O: That was absolutely amazing. I just discovered a side of you that I had no idea existed. A: You are the man AB, you are the man. B: How did you know the answers to those questions? AB: I thought they were quite easy actually. Basic high school stuff if you ask me. The third one comes straight from the blood type encyclopedia. Surely you all knew that one. Blank stares. The family continues to walk around the mall in reverent silence until after a while A begins to speak. A: AB, I am so impressed I am lost for words. Needless to say I think I speak for all of us when I say that you were incredible up there. The depth of your knowledge and the eloquence with which you translated that knowledge was magical to behold. Never again shall I ridicule you or let anyone talk down to you, and if you ever need anything all you have to do is ask. My door is always open. O: And as for that thousand bucks, it couldn’t have come at a better time. We’ve got rego to pay, the power bill’s coming up, the roof needs a few new tiles, and….hey, where’d AB go? B: I’m right here.

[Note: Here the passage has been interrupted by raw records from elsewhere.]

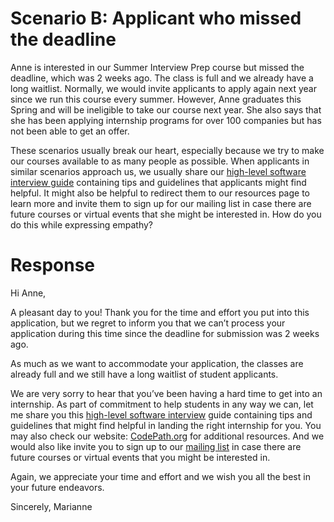 # Scenario B: Applicant who missed the deadline
Anne is interested in our Summer Interview Prep course but missed the deadline, which was 2 weeks ago. The class is full and we already have a long waitlist. Normally, we would invite applicants to apply again next year since we run this course every summer. However, Anne graduates this Spring and will be ineligible to take our course next year. She also says that she has been applying internship programs for over 100 companies but has not been able to get an offer.

These scenarios usually break our heart, especially because we try to make our courses available to as many people as possible. When applicants in similar scenarios approach us, we usually share our [high-level software interview guide](https://https://hackmd.io/@nesquena/HJN9k17sm?type=view) containing tips and guidelines that applicants might find helpful. It might also be helpful to redirect them to our resources page to learn more and invite them to sign up for our mailing list in case there are future courses or virtual events that she might be interested in. How do you do this while expressing empathy?

# Response
Hi Anne, 

A pleasant day to you! Thank you for the time and effort you put into this application, but we regret to inform you that we can’t process your application during this time since the deadline for submission was 2 weeks ago.

As much as we want to accommodate your application, the classes are already full and we still have a long waitlist of student applicants. 

We are very sorry to hear that you’ve been having a hard time to get into an internship. As part of commitment to help students in any way we can, let me share you this [high-level software interview](https://hackmd.io/@nesquena/HJN9k17sm?type=view) guide containing tips and guidelines that might find helpful in landing the right internship for you. You may also check our website: [CodePath.org](https://codepath.org/career) for additional resources. And we would also like invite you to sign up to our [mailing list](https://share.hsforms.com/13eMw75S6QI6RshllnBpUJw36gst)  in case there are future courses or virtual events that you might be interested in.

Again, we appreciate your time and effort and we wish you all the best in your future endeavors.

Sincerely,
Marianne


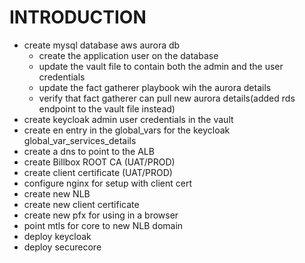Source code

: # INTRODUCTION


- create mysql database aws aurora db
  - create the application user on the database
  - update the vault file to contain both the admin and the user credentials
  - update the fact gatherer playbook wih the aurora details
  - verify that fact gatherer can pull new aurora details(added rds endpoint to the  vault file instead)
- create keycloak admin user credentials in the vault
- create en entry in the global_vars for the keycloak global_var_services_details
- create a dns to point to the ALB
- create Billbox ROOT CA (UAT/PROD)
- create client certificate (UAT/PROD)
- configure nginx for setup with client cert
- create new NLB
- create new client certificate
- create new pfx for using in a browser
- point mtls for core to new NLB domain
- deploy keycloak
- deploy securecore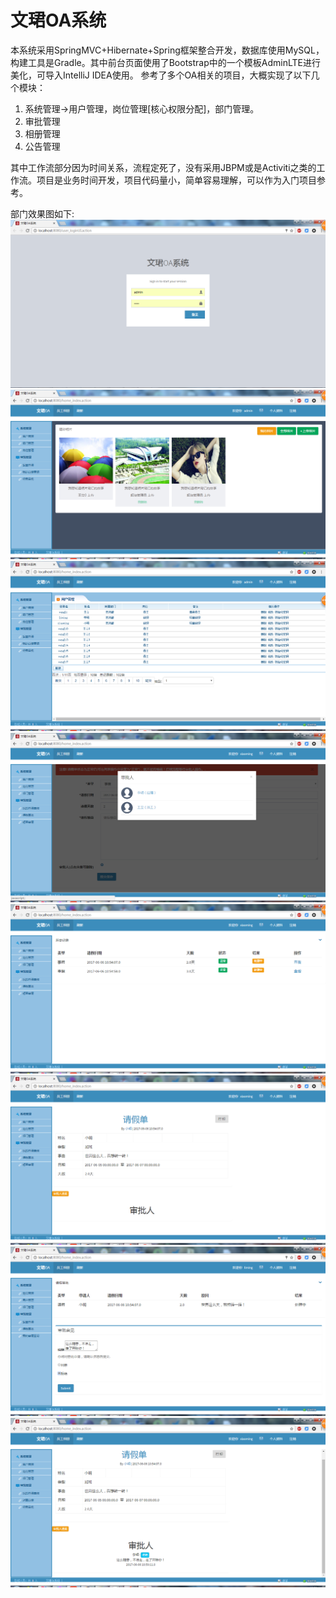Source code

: # 文珺OA系统
本系统采用SpringMVC+Hibernate+Spring框架整合开发，数据库使用MySQL，构建工具是Gradle。其中前台页面使用了Bootstrap中的一个模板AdminLTE进行美化，可导入IntelliJ IDEA使用。
参考了多个OA相关的项目，大概实现了以下几个模块：

1. 系统管理->用户管理，岗位管理[核心权限分配]，部门管理。
2. 审批管理
3. 相册管理
4. 公告管理

其中工作流部分因为时间关系，流程定死了，没有采用JBPM或是Activiti之类的工作流。项目是业务时间开发，项目代码量小，简单容易理解，可以作为入门项目参考。

部门效果图如下:
![](screenshots/1.png)
![](screenshots/2.png)
![](screenshots/3.png)
![](screenshots/4.png)
![](screenshots/5.png)
![](screenshots/6.png)
![](screenshots/7.png)
![](screenshots/8.png)
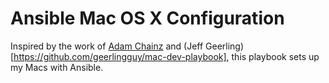 # Ansible Mac OS X Configuration

Inspired by the work of [Adam Chainz](https://github.com/adamchainz/mac-ansible) and (Jeff Geerling)[https://github.com/geerlingguy/mac-dev-playbook], this playbook sets up my Macs with Ansible.
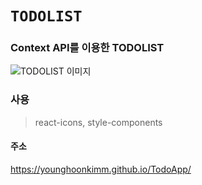 # `TODOLIST`

### Context API를 이용한 TODOLIST


![TODOLIST 이미지](http://kxkm04.dothome.co.kr/TODO1.png)<br>

### 사용
>react-icons,
>style-components

#### 주소
https://younghoonkimm.github.io/TodoApp/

O: I said AB. B: Oh sorry, that question is usually aimed at me. Force of habit I guess. After a short while AB returns. O: Where have you been man?. We were just saying how useful that thousand dollars will be. AB: Oh, yes, well, I just donated it to the Save The Children fund man. I figured they need it more than we do.
Silence
A: (arms flailing while being held back by O and B) I’m gonna kill you good.
P.S. The author has no affiliation with the Save The Children fund or any other funds or establishments mentioned in these stories. If you want to send money, send it to the Save The Aaron fund, or maybe even to Jim Garland as he'd really like to go to the IFHI conference.
The only possessions which do not possess us are those which can be shared by all.